→ **Material to process**
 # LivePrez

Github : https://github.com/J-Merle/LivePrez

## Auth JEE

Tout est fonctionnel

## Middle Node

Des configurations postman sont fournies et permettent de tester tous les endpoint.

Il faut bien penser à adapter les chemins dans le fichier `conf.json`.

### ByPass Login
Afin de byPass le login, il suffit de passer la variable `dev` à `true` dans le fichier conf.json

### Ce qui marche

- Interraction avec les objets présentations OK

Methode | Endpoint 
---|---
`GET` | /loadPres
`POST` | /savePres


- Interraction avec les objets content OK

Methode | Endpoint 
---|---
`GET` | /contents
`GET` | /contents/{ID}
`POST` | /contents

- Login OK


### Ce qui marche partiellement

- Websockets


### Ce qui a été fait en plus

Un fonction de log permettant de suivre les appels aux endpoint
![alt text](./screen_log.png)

→ **What the exercise asks**
Every entry shown above is to be written out exactly.

→ **Your response**
 # LivePrez

Github : https://github.com/J-Merle/LivePrez

## Auth JEE

Tout est fonctionnel

## Middle Node

Des configurations postman sont fournies et permettent de tester tous les endpoint.

Il faut bien penser à adapter les chemins dans le fichier `conf.json`.

### ByPass Login
Afin de byPass le login, il suffit de passer la variable `dev` à `true` dans le fichier conf.json

### Ce qui marche

- Interraction avec les objets présentations OK

Methode | Endpoint 
---|---
`GET` | /loadPres
`POST` | /savePres


- Interraction avec les objets content OK

Methode | Endpoint 
---|---
`GET` | /contents
`GET` | /contents/{ID}
`POST` | /contents

- Login OK


### Ce qui marche partiellement

- Websockets


### Ce qui a été fait en plus

Un fonction de log permettant de suivre les appels aux endpoint
![alt text](./screen_log.png)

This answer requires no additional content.